Well, we have a hero right here in Alexis (Lexi) Cano. She’s on the women’s United States Deaf Soccer Team and will head to Salerno, Italy, later this month to compete in the World Deaf Football Championship — the Deaf World Cup.
Cano, who is from Woodhaven, has had hearing issues since birth. She wears a cochlear implant in her right ear and uses a hearing aid in her left. She does not use American Sign Language to communicate, but she can read lips.
“When was little my parents had two choices – teach me to sign or to speak,” she says. “They taught me to speak.” Many of her teammates on the US team are completely deaf and use sign to communicate.
The hearing issue has never gotten in Cano’s way. She’s played soccer since she was two-years-old and for most of her time on a travel team her dad was her coach, which was helpful since “he knew my hearing issues,” she says.

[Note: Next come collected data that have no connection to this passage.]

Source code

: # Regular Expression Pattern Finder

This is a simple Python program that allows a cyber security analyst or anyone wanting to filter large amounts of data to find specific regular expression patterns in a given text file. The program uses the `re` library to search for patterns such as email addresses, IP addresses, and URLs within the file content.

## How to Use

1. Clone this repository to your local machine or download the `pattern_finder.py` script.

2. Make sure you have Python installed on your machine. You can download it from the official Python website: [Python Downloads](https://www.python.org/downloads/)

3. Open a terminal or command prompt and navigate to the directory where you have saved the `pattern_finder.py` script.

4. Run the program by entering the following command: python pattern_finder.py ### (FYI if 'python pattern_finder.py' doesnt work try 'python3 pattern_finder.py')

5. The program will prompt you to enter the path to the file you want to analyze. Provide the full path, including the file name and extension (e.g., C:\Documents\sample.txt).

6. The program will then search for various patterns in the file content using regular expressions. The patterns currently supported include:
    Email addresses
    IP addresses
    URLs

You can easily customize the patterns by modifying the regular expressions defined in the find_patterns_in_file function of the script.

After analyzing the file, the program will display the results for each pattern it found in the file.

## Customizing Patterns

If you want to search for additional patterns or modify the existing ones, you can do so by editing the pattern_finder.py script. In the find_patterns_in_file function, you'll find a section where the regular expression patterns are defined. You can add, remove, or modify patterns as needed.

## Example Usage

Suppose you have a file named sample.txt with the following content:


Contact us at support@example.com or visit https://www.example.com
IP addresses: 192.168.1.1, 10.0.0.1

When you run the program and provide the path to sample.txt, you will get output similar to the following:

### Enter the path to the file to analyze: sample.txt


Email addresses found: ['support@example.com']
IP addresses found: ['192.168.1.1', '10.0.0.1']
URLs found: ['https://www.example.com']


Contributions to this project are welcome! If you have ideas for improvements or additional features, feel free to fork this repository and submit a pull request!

Now she plays defense for the Gray Wolves at Lourdes University in Sylvania, Ohio, where’s she’s studying to be a nurse. This season record was 8 wins, 1 draw, and 7 losses, good enough to make the playoffs. They lost there, but not a bad outing for their first season.
Cano tried out for the US women’s deaf soccer team and is now she’s headed to the World Deaf Football Championship, where things get even more challenging. All players competing in deaf matches must remove all hearing aids before playing. Cano will basically play in silence.
She and her teammates can’t hear their coach’s instructions or the referee’s decision or the roar of the crowd.
“A lot of our communication relies on sign language and lip reading,” she says. “When we’re on the field, our coach can’t just yell directions at us. A lot of it is looking back at the coach or paying attention to our teammates and being consciously aware of what we’re doing. It’s all about reading one another and trusting each other.”
The first game is against Turkey on June 22.
This team has some pressure. The US women’s team took home the gold at the 2005, 2009, and 2013 Deaflympics and was the 2012 Deaf World Cup Champions. They have never lost a game let alone even tied one. Their record … 21 wins, zero losses, zero ties, 122 goals scored, and 8 goals given up.
Cano is excited about the World Cup and confident her team will win the champions again. The trust, friendship and commitment are there.
“We have formed a bond that is unbelievable,” she says. “This is a cultural experience that goes way beyond sports.
“None of us let our hearing stop us. We work hard and because of our difference we work harder.”
The U.S. Deaf Women’s National Team faces one other huge issue. Unlike other national teams in the World Cup it is a nonprofit and not funded. Cano and her team must each raise $5,000 to compete. If you’d like to help go the US Deaf Soccer website or to the team’s gofund me account.
Like Nyle DiMarco, Cano is spreading the word that a deaf person’s potential is unlimited. That is truly the sound in the silence.